A benchmark for evaluating large language models and AI agents on real-world software engineering tasks from GitHub
Property "Description" (as page type) with input value "A benchmark for evaluating large language models and AI agents on real-world software engineering tasks from GitHub" contains invalid characters or is incomplete and therefore can cause unexpected results during a query or annotation process.
Release date
2023-10-10
Latest version
SWE-bench Live
Benchmark updated
2025-08-19
Authors
Carlos E. Jimenez, John Yang, Alexander Wettig, Shunyu Yao, Kexin Pei, Ofir Press, Karthik Narasimhan
Organization
Princeton University, University of Chicago, Stanford University
SWE-bench (Software Engineering Benchmark) is a comprehensive benchmark designed to evaluate large language models and AI agents on their ability to solve real-world software engineering tasks. Released on October 10, 2023 by researchers at Princeton University, SWE-bench tests whether AI systems can autonomously resolve genuine GitHub issues from popular open-source repositories. The benchmark has become the de facto standard for evaluating AI-powered software engineering capabilities, with over 2 million downloads and adoption by leading AI research organizations worldwide.[1][2]
Overview
SWE-bench represents a paradigm shift in evaluating code generation capabilities of AI systems. Unlike traditional benchmarks that focus on isolated coding problems, SWE-bench presents AI agents with complete codebases and actual bug reports or feature requests from real software projects. This approach tests not just code writing abilities, but also code comprehension, debugging, testing, and the ability to navigate complex software architectures.[1]

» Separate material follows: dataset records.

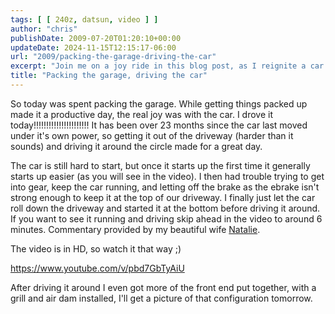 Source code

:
 ```yaml
---
tags: [ [ 240z, datsun, video ] ]
author: "chris"
publishDate: 2009-07-20T01:20:10+00:00
updateDate: 2024-11-15T12:15:17-06:00
url: "2009/packing-the-garage-driving-the-car"
excerpt: "Join me on a joy ride in this blog post, as I reignite a car after 23 months, register the struggles and celebrate the small victories."
title: "Packing the garage, driving the car"
---
```


So today was spent packing the garage. While getting things packed up made it a productive day, the real joy was with the car. I drove it today!!!!!!!!!!!!!!!!!!!!!! It has been over 23 months since the car last moved under it's own power, so getting it out of the driveway (harder than it sounds) and driving it around the circle made for a great day.

The car is still hard to start, but once it starts up the first time it generally starts up easier (as you will see in the video). I then had trouble trying to get into gear, keep the car running, and letting off the brake as the ebrake isn't strong enough to keep it at the top of our driveway. I finally just let the car roll down the driveway and started it at the bottom before driving it around. If you want to see it running and driving skip ahead in the video to around 6 minutes. Commentary provided by my beautiful wife [Natalie](https://www.nataliehammond.com).

The video is in HD, so watch it that way ;)

https://www.youtube.com/v/pbd7GbTyAiU

After driving it around I even got more of the front end put together, with a grill and air dam installed, I'll get a picture of that configuration tomorrow.
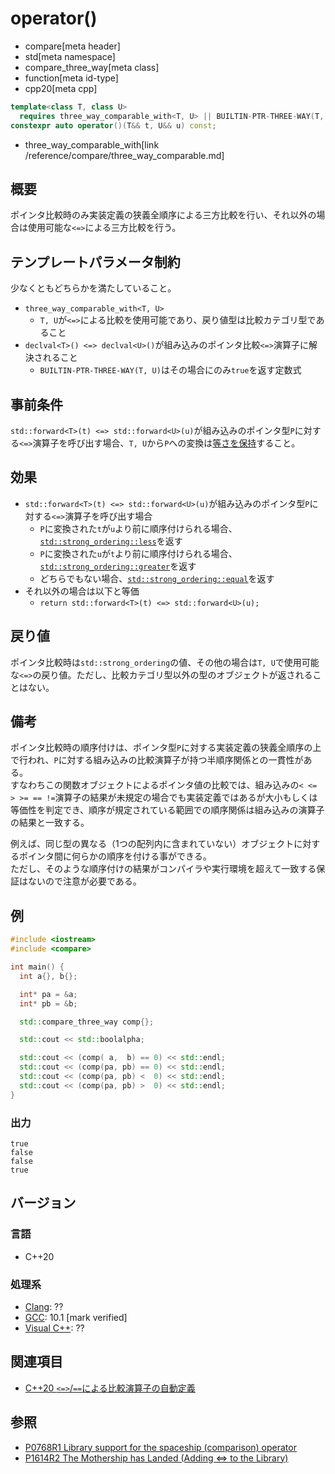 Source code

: # operator()
* compare[meta header]
* std[meta namespace]
* compare_three_way[meta class]
* function[meta id-type]
* cpp20[meta cpp]

```cpp
template<class T, class U>
  requires three_way_comparable_with<T, U> || BUILTIN-PTR-THREE-WAY(T, U)
constexpr auto operator()(T&& t, U&& u) const;
```
* three_way_comparable_with[link /reference/compare/three_way_comparable.md]

## 概要

ポインタ比較時のみ実装定義の狭義全順序による三方比較を行い、それ以外の場合は使用可能な`<=>`による三方比較を行う。

## テンプレートパラメータ制約

少なくともどちらかを満たしていること。

- `three_way_comparable_with<T, U>`
    - `T, U`が`<=>`による比較を使用可能であり、戻り値型は比較カテゴリ型であること
- `declval<T>() <=> declval<U>()`が組み込みのポインタ比較`<=>`演算子に解決されること
    - `BUILTIN-PTR-THREE-WAY(T, U)`はその場合にのみ`true`を返す定数式

## 事前条件

`std::forward<T>(t) <=> std::forward<U>(u)`が組み込みのポインタ型`P`に対する`<=>`演算子を呼び出す場合、`T, U`から`P`への変換は[等さを保持](/reference/concepts.md)すること。


## 効果
- `std::forward<T>(t) <=> std::forward<U>(u)`が組み込みのポインタ型`P`に対する`<=>`演算子を呼び出す場合
    - `P`に変換された`t`が`u`より前に順序付けられる場合、[`std::strong_ordering::less`](/reference/compare/strong_ordering.md)を返す
    - `P`に変換された`u`が`t`より前に順序付けられる場合、[`std::strong_ordering::greater`](/reference/compare/strong_ordering.md)を返す
    - どちらでもない場合、[`std::strong_ordering::equal`](/reference/compare/strong_ordering.md)を返す
- それ以外の場合は以下と等価
    - `return std::forward<T>(t) <=> std::forward<U>(u);`


## 戻り値

ポインタ比較時は`std::strong_ordering`の値、その他の場合は`T, U`で使用可能な`<=>`の戻り値。ただし、比較カテゴリ型以外の型のオブジェクトが返されることはない。


## 備考

ポインタ比較時の順序付けは、ポインタ型`P`に対する実装定義の狭義全順序の上で行われ、`P`に対する組み込みの比較演算子が持つ半順序関係との一貫性がある。  
すなわちこの関数オブジェクトによるポインタ値の比較では、組み込みの`< <= > >= == !=`演算子の結果が未規定の場合でも実装定義ではあるが大小もしくは等価性を判定でき、順序が規定されている範囲での順序関係は組み込みの演算子の結果と一致する。

例えば、同じ型の異なる（1つの配列内に含まれていない）オブジェクトに対するポインタ間に何らかの順序を付ける事ができる。  
ただし、そのような順序付けの結果がコンパイラや実行環境を超えて一致する保証はないので注意が必要である。


## 例
```cpp example
#include <iostream>
#include <compare>

int main() {
  int a{}, b{};

  int* pa = &a;
  int* pb = &b;

  std::compare_three_way comp{};

  std::cout << std::boolalpha;

  std::cout << (comp( a,  b) == 0) << std::endl;
  std::cout << (comp(pa, pb) == 0) << std::endl;
  std::cout << (comp(pa, pb) <  0) << std::endl;
  std::cout << (comp(pa, pb) >  0) << std::endl;
}
```

### 出力
```
true
false
false
true
```

## バージョン
### 言語
- C++20

### 処理系
- [Clang](/implementation.md#clang): ??
- [GCC](/implementation.md#gcc): 10.1 [mark verified]
- [Visual C++](/implementation.md#visual_cpp): ??

## 関連項目

- [C++20 `<=>`/`==`による比較演算子の自動定義](/lang/cpp20/consistent_comparison.md)


## 参照

- [P0768R1 Library support for the spaceship (comparison) operator](http://wg21.link/p0768)
- [P1614R2 The Mothership has Landed (Adding <=> to the Library)](http://wg21.link/p1614)
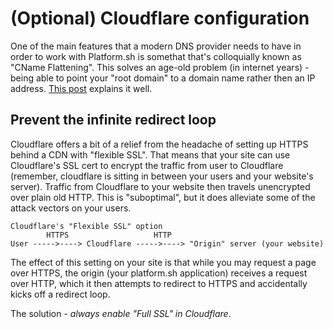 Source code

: # (Optional) Cloudflare configuration

One of the main features that a modern DNS provider needs to have in order to work with Platform.sh is somethat that's colloquially known as "CName Flattening".  This solves an age-old problem (in internet years) - being able to point your "root domain" to a domain name rather then an IP address.  [This post](https://blog.cloudflare.com/introducing-cname-flattening-rfc-compliant-cnames-at-a-domains-root/) explains it well.

## Prevent the infinite redirect loop

Cloudflare offers a bit of a relief from the headache of setting up HTTPS behind a CDN with "flexible SSL".  That means that your site can use Cloudflare's SSL cert to encrypt the traffic from user to Cloudflare (remember, cloudflare is sitting in between your users and your website's server).  Traffic from Cloudflare to your website then travels unencrypted over plain old HTTP.  This is "suboptimal", but it does alleviate some of the attack vectors on your users.

```
Cloudflare's "Flexible SSL" option
        HTTPS                   HTTP
User ----->----> Cloudflare ----->----> "Origin" server (your website)
```

The effect of this setting on your site is that while you may request a page over HTTPS, the origin (your platform.sh application) receives a request over HTTP, which it then attempts to redirect to HTTPS and accidentally kicks off a redirect loop.

The solution - _always enable "Full SSL" in Cloudflare_. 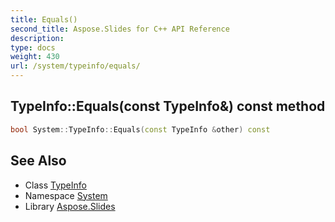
 ```yaml
---
title: Equals()
second_title: Aspose.Slides for C++ API Reference
description: 
type: docs
weight: 430
url: /system/typeinfo/equals/
---
```

## TypeInfo::Equals(const TypeInfo\&) const method




```cpp
bool System::TypeInfo::Equals(const TypeInfo &other) const
```

## See Also

* Class [TypeInfo](../)
* Namespace [System](../../)
* Library [Aspose.Slides](../../../) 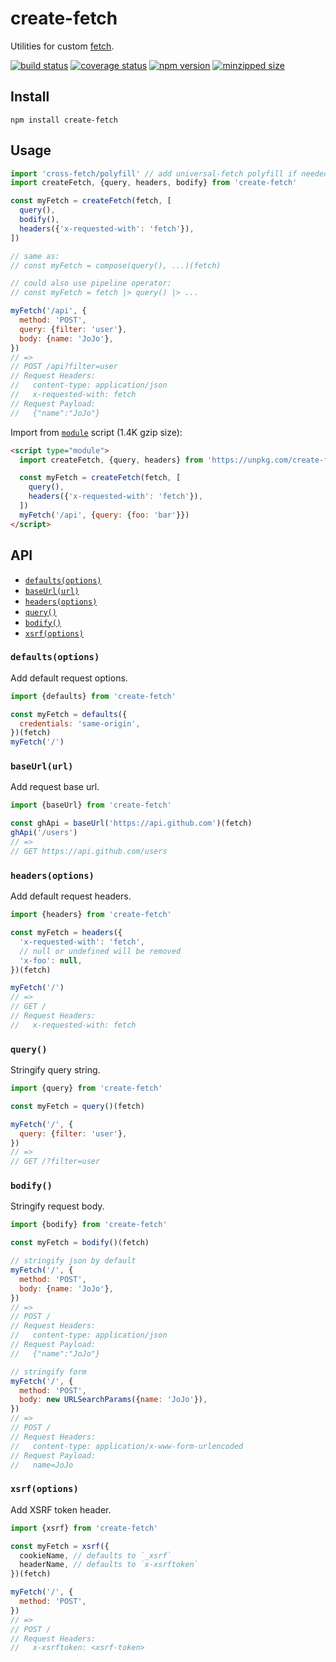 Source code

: # create-fetch

Utilities for custom [fetch](https://developer.mozilla.org/en-US/docs/Web/API/Fetch_API/Using_Fetch).

[![build status](https://badgen.net/travis/ambar/create-fetch)](https://travis-ci.org/ambar/create-fetch)
[![coverage status](https://badgen.net/codecov/c/github/ambar/create-fetch)](https://codecov.io/gh/ambar/create-fetch)
[![npm version](https://badgen.net/npm/v/create-fetch)](https://www.npmjs.com/package/create-fetch)
[![minzipped size](https://badgen.net/bundlephobia/minzip/create-fetch)](https://bundlephobia.com/result?p=create-fetch)

## Install

```console
npm install create-fetch
```

## Usage

```js
import 'cross-fetch/polyfill' // add universal-fetch polyfill if needed
import createFetch, {query, headers, bodify} from 'create-fetch'

const myFetch = createFetch(fetch, [
  query(),
  bodify(),
  headers({'x-requested-with': 'fetch'}),
])

// same as:
// const myFetch = compose(query(), ...)(fetch)

// could also use pipeline operator:
// const myFetch = fetch |> query() |> ...

myFetch('/api', {
  method: 'POST',
  query: {filter: 'user'},
  body: {name: 'JoJo'},
})
// =>
// POST /api?filter=user
// Request Headers:
//   content-type: application/json
//   x-requested-with: fetch
// Request Payload:
//   {"name":"JoJo"}
```

Import from [`module`](https://caniuse.com/#search=modules) script (1.4K gzip size):

```html
<script type="module">
  import createFetch, {query, headers} from 'https://unpkg.com/create-fetch'

  const myFetch = createFetch(fetch, [
    query(),
    headers({'x-requested-with': 'fetch'}),
  ])
  myFetch('/api', {query: {foo: 'bar'}})
</script>
```

## API

- [`defaults(options)`](#defaults)
- [`baseUrl(url)`](#baseUrl)
- [`headers(options)`](#headers)
- [`query()`](#query)
- [`bodify()`](#bodify)
- [`xsrf(options)`](#xsrf)

### <a name='defaults'></a>`defaults(options)`

Add default request options.

```js
import {defaults} from 'create-fetch'

const myFetch = defaults({
  credentials: 'same-origin',
})(fetch)
myFetch('/')
```

### <a name='baseUrl'></a>`baseUrl(url)`

Add request base url.

```js
import {baseUrl} from 'create-fetch'

const ghApi = baseUrl('https://api.github.com')(fetch)
ghApi('/users')
// =>
// GET https://api.github.com/users
```

### <a name='headers'></a>`headers(options)`

Add default request headers.

```js
import {headers} from 'create-fetch'

const myFetch = headers({
  'x-requested-with': 'fetch',
  // null or undefined will be removed
  'x-foo': null,
})(fetch)

myFetch('/')
// =>
// GET /
// Request Headers:
//   x-requested-with: fetch
```

### <a name='query'></a>`query()`

Stringify query string.

```js
import {query} from 'create-fetch'

const myFetch = query()(fetch)

myFetch('/', {
  query: {filter: 'user'},
})
// =>
// GET /?filter=user
```

### <a name='bodify'></a>`bodify()`

Stringify request body.

```js
import {bodify} from 'create-fetch'

const myFetch = bodify()(fetch)

// stringify json by default
myFetch('/', {
  method: 'POST',
  body: {name: 'JoJo'},
})
// =>
// POST /
// Request Headers:
//   content-type: application/json
// Request Payload:
//   {"name":"JoJo"}

// stringify form
myFetch('/', {
  method: 'POST',
  body: new URLSearchParams({name: 'JoJo'}),
})
// =>
// POST /
// Request Headers:
//   content-type: application/x-www-form-urlencoded
// Request Payload:
//   name=JoJo
```

### <a name='xsrf'></a>`xsrf(options)`

Add XSRF token header.

```js
import {xsrf} from 'create-fetch'

const myFetch = xsrf({
  cookieName, // defaults to `_xsrf`
  headerName, // defaults to `x-xsrftoken`
})(fetch)

myFetch('/', {
  method: 'POST',
})
// =>
// POST /
// Request Headers:
//   x-xsrftoken: <xsrf-token>
```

The benchmark addresses a critical gap in AI evaluation by measuring performance on tasks that professional software engineers encounter daily. Each task in SWE-bench requires understanding issue descriptions, identifying relevant files in large codebases, implementing appropriate fixes, and ensuring that all tests pass - mirroring the complete software development workflow.
Key Characteristics
SWE-bench distinguishes itself through several unique features:
Real-world authenticity: All tasks are derived from actual GitHub issues and their corresponding pull requests
Execution-based evaluation: Solutions are validated using the repository's own test suites, not just code similarity metrics
Multi-file coordination: Tasks often require changes across multiple files, classes, and functions
Large context handling: AI agents must process repositories with thousands of files and millions of lines of code
Continuous updates: New instances can be added to prevent training data contamination
Methodology
Task Construction
SWE-bench tasks are constructed through a systematic process:[1]
Issue Selection: Real issues from popular Python repositories are identified along with their corresponding pull requests that resolved them
Test Identification: The benchmark identifies tests that transition from failing to passing when the fix is applied (FAIL_TO_PASS tests)
Environment Setup: Each task includes the exact repository state before the fix was applied
Validation: Solutions are verified using both the specific fix tests and regression tests (PASS_TO_PASS tests)
Evaluation Framework
The evaluation process employs a sophisticated infrastructure:[3]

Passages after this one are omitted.